The telecom industry has seen changes in service delivery processes in recent years via the adoption of DevOps principles and tools. Ericsson’s talk at the DevOps Enterprise Summit 2017 in London and their and continuous delivery paper outline the challenges they faced and how they overcame them.
The hurdles faced by telecom systems vendors in deploying their systems are unique in terms of scale, regulatory restrictions, robustness and availability requirements. Ericsson moved from 7 weeks to test, 6 months to deploy and 2-3 years for development to a model where they spent only 90 minutes to test, 3 weeks to deploy and 6 week development cycles. Any new release of the telecom software would be rolled out to multiple network operators. They had initial hiccups in adopting the newer practices but over time things improved. The time between the general availability of a release and making it live on an operator’s node gradually decreased. The feature release cadence is monthly, while network operators might choose to deploy on an either monthly or a quarterly basis.
Image Courtesy - http://cloudpages.ericsson.com/continuous-delivery
The development model was the first thing to change - from multiple parallel release chains to a single track. The first product to adopt this change was the Serving GPRS Support Node – Mobility Management Entity software (SGSN-MME), followed by the Evolved Packet Gateway product. The evolved packet core is a telecom framework that aims to provide unified voice and data services on a 4G network, as opposed to separate packet switched and circuit switched elements for data and voice respectively.
The transformation process began in 2009. It started with process changes - like smaller cross-functional teams, assignment of product owners and instituting scrum masters. Lean processes were put in place.
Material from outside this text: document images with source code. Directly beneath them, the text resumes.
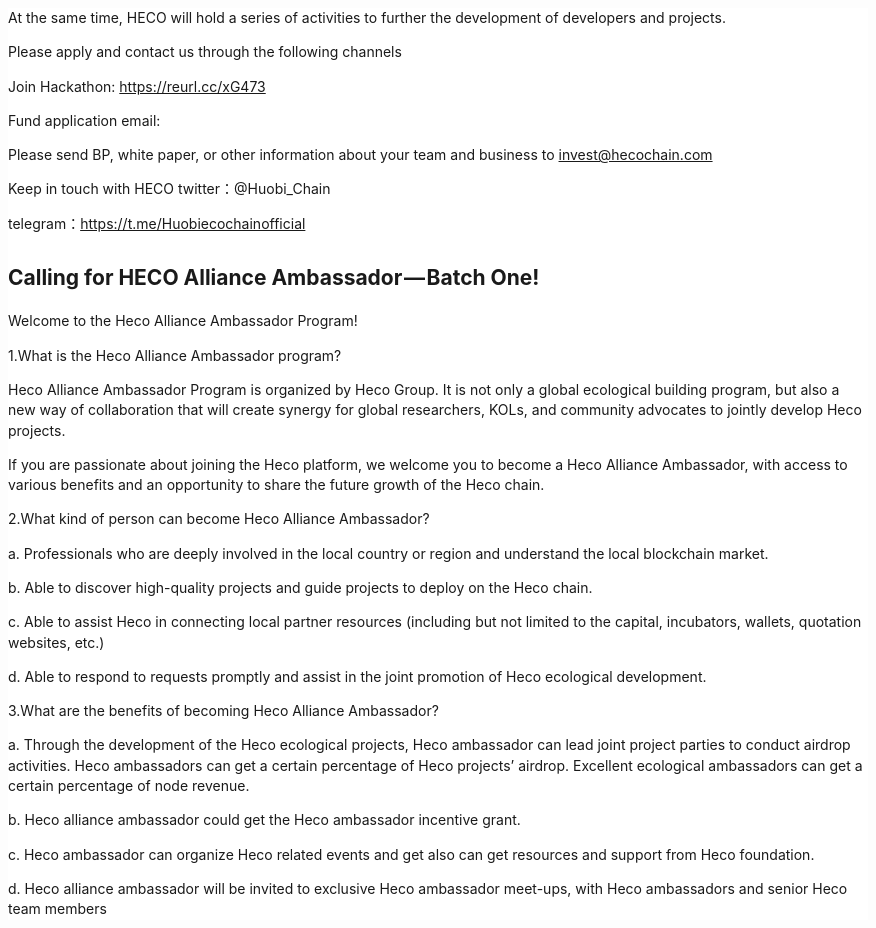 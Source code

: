 At the same time, HECO will hold a series of activities to further the development of developers and projects.


Please apply and contact us through the following channels

Join Hackathon: https://reurl.cc/xG473

Fund application email: 

Please send BP, white paper, or other information about your team and business to  invest@hecochain.com 


Keep in touch with HECO
twitter：@Huobi_Chain

telegram：https://t.me/Huobiecochainofficial



## Calling for HECO Alliance Ambassador — Batch One!


Welcome to the Heco Alliance Ambassador Program!

1.What is the Heco Alliance Ambassador program?

Heco Alliance Ambassador Program is organized by Heco Group. It is not only a global ecological building program, but also a new way of collaboration that will create synergy for global researchers, KOLs, and community advocates to jointly develop Heco projects.

If you are passionate about joining the Heco platform, we welcome you to become a Heco Alliance Ambassador, with access to various benefits and an opportunity to share the future growth of the Heco chain.


2.What kind of person can become Heco Alliance Ambassador?

 a. Professionals who are deeply involved in the local country or region and understand the local blockchain market.

 b. Able to discover high-quality projects and guide projects to deploy on the Heco chain.

 c. Able to assist Heco in connecting local partner resources (including but not limited to the capital, incubators, wallets, quotation websites, etc.)

 d. Able to respond to requests promptly and assist in the joint promotion of Heco ecological development.
 

3.What are the benefits of becoming Heco Alliance Ambassador?

 a. Through the development of the Heco ecological projects, Heco ambassador can lead joint project parties to conduct airdrop activities. Heco ambassadors can get a certain percentage of Heco projects’ airdrop. Excellent ecological ambassadors can get a certain percentage of node revenue.

 b. Heco alliance ambassador could get the Heco ambassador incentive grant.

 c. Heco ambassador can organize Heco related events and get also can get resources and support from Heco foundation.

 d. Heco alliance ambassador will be invited to exclusive Heco ambassador meet-ups, with Heco ambassadors and senior Heco team members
Metrics like the frequency of code commits were measured to gauge their effectiveness. However, this led to a misuse of these metrics. After some of these changes showed promise, there was leadership pressure to increase the number of teams. This led to further problems, including rapidly growing teams and underestimation of the platform changes required. The platform was not cloud ready which contributed to this aspect. The development environments and CI practices were also immature, coupled with immature program structures - which led to bad visibility into the teams’ progress. The combined velocity of the teams fell below what it was previously. In 2015 a stock-taking exercise revealed these problems.
Some changes were undertaken to resolve these problems. Priority was given to quality over speed, with a focus on quality acceptance tests. A new process was put in place to onboard new teams and members. On the tools front, the teams moved to using virtualization using Kernel Virtual Machine (KVM), which cut their upgrade times from 22 to 3 hours. KVM is a framework that runs as a hypervisor inside the Linux kernel and forms a key part of Ericsson’s cloud platform. Continuous integration frameworks were adopted, with some Docker based ones. A centralized hardware allocation model in which resources were allocated on request was adopted. This led to easier management and better utilization of the overall hardware. Organizational changes included project management practices, better planning, feature teams , daily stand up meetings as well as a coaching (mentoring) network to share knowledge.
Other products inside Ericsson have also adopted the CD model. This is part of a wider trend in the telecom industry, where traditional service delivery practices have been giving way to DevOps. This is also driven by the software virtualization of network service functions (NFV) that were previously hardware based. This has made it easier to adopt DevOps tools and practices since more and more functions are moving to software implementations.